[Entries taken from a collection]

****

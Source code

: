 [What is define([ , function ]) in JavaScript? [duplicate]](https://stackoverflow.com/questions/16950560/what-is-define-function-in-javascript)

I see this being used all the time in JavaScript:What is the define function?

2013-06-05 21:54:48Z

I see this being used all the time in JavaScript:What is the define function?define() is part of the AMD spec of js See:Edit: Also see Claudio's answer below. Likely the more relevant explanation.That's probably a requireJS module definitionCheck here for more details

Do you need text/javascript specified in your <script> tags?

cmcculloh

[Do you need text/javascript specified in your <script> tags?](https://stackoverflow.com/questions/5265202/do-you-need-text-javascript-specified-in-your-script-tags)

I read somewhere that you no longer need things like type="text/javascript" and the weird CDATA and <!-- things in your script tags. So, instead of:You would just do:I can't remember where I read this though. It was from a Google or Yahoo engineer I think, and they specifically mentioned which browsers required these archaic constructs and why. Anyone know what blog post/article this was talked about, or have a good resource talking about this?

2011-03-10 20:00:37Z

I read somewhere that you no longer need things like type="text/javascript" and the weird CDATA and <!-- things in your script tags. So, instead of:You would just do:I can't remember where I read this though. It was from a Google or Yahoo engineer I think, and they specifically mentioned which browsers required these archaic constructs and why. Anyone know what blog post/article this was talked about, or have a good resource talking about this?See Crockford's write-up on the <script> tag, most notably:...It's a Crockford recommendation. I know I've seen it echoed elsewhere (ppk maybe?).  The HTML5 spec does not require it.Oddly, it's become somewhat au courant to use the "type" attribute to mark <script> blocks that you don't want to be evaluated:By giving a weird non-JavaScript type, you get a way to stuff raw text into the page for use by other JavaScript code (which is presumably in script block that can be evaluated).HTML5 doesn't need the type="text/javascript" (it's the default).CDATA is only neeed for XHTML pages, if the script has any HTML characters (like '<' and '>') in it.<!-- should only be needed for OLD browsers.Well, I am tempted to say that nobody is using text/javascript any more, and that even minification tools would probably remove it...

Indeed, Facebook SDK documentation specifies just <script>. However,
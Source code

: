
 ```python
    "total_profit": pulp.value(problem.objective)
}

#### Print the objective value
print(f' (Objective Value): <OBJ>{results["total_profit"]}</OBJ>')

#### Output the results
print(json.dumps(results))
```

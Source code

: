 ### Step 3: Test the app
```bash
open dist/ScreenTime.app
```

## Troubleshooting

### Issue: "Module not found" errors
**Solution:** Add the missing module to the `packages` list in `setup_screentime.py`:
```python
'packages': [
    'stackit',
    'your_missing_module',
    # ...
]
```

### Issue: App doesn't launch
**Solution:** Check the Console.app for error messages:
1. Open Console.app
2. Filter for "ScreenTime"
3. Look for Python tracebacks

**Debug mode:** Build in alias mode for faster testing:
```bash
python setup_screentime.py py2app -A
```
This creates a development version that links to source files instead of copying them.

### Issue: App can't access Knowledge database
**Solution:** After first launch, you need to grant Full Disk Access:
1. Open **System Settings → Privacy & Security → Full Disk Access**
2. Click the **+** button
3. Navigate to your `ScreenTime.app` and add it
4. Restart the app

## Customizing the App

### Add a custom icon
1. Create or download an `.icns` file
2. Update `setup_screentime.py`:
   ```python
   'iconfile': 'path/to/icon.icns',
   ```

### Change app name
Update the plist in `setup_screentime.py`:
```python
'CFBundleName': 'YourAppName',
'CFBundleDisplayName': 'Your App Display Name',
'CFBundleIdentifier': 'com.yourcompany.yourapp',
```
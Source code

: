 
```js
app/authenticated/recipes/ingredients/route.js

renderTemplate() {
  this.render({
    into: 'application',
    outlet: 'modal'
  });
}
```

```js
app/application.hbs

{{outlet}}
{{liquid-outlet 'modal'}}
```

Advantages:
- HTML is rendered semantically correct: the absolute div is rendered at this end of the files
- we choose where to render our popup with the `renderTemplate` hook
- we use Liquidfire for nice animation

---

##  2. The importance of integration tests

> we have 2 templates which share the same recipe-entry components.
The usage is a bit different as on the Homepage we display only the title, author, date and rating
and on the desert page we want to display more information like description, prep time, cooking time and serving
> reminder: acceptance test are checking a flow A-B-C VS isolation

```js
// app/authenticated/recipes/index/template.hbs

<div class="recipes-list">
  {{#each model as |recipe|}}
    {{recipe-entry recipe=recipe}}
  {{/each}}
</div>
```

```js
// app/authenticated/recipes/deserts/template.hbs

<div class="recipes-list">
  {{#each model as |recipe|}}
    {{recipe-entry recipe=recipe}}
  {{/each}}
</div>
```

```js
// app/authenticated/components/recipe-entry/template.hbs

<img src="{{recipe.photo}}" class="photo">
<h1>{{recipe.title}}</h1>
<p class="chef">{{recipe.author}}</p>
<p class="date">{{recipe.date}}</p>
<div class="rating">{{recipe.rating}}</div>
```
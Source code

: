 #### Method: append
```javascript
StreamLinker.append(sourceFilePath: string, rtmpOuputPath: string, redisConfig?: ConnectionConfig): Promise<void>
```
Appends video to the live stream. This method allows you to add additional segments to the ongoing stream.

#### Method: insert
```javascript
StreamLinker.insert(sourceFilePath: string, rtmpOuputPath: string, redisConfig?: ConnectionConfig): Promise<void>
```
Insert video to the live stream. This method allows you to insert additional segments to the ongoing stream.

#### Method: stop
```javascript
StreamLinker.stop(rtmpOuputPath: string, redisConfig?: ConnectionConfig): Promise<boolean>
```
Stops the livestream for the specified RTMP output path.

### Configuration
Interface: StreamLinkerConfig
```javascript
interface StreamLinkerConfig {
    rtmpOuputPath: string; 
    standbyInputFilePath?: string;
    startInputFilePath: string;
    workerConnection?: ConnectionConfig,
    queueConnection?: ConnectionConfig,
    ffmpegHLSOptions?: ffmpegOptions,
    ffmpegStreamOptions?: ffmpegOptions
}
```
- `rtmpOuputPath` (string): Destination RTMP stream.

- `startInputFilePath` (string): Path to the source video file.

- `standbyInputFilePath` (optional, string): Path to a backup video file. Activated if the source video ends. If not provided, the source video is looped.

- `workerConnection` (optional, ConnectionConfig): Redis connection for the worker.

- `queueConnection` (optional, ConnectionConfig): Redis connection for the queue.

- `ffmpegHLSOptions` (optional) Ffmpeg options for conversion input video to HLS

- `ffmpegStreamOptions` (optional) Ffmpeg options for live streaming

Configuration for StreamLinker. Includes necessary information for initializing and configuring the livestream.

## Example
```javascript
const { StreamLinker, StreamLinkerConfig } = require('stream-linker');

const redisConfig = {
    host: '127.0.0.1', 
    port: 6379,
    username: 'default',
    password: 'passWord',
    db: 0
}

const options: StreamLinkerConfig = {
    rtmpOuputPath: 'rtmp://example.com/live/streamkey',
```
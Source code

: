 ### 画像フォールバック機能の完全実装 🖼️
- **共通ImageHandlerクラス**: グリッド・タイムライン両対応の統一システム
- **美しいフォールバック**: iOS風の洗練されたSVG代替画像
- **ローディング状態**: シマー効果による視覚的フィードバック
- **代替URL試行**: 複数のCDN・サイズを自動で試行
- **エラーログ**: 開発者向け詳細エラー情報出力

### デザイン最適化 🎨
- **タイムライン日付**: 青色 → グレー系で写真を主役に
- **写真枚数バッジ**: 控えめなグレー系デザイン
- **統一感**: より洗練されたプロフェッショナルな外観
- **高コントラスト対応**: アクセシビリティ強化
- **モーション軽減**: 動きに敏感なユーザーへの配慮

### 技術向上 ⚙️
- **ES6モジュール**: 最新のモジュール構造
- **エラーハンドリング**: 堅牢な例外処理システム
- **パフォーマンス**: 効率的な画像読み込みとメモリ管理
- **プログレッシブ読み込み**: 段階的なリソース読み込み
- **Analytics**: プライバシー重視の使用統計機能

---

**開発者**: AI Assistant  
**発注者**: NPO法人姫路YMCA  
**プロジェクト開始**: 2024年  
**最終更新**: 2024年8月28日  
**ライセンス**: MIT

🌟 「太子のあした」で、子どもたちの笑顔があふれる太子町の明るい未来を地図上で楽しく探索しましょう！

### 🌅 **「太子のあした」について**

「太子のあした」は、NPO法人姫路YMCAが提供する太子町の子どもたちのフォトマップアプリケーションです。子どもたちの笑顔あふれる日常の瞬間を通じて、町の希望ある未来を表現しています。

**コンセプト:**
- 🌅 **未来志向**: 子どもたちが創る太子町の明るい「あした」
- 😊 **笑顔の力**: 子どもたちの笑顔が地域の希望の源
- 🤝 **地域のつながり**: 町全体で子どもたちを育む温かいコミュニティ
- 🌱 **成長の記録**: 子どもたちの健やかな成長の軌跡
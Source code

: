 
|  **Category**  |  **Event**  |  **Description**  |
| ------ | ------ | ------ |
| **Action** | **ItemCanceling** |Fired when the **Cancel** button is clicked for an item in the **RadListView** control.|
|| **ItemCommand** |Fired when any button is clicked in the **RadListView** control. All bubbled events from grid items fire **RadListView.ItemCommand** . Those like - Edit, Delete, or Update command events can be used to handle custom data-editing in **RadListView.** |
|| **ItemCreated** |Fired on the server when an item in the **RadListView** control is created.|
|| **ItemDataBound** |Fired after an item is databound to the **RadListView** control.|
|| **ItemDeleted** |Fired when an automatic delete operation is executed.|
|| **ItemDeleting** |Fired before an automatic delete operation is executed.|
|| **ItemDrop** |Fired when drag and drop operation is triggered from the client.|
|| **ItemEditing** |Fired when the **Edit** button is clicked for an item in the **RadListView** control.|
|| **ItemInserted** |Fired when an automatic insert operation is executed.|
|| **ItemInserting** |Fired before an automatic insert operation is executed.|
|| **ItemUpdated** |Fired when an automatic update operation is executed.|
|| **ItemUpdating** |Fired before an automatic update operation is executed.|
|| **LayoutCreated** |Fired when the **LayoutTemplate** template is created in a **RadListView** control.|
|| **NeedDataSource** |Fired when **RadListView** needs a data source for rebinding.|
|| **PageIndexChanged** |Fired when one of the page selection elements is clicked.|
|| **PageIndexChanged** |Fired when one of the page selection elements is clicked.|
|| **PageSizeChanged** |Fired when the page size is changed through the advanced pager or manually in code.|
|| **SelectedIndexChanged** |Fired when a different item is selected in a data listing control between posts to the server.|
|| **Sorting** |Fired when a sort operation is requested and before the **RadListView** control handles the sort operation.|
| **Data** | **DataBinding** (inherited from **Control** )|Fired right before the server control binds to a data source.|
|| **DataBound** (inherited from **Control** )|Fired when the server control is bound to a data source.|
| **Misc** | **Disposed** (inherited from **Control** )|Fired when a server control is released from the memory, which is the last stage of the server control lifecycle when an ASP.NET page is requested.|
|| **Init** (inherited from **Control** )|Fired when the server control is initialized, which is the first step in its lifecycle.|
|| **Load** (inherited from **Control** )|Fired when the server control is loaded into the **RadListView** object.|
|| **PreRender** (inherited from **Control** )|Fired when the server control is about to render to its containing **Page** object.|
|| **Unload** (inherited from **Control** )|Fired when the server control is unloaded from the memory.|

****

Your answer must consist only of the lines from the start of the records above through the line with "2013-06-05 21:54:48Z", each retyped exactly.

Source code

: [What is define([ , function ]) in JavaScript? [duplicate]](https://stackoverflow.com/questions/16950560/what-is-define-function-in-javascript)

I see this being used all the time in JavaScript:What is the define function?

2013-06-05 21:54:48Z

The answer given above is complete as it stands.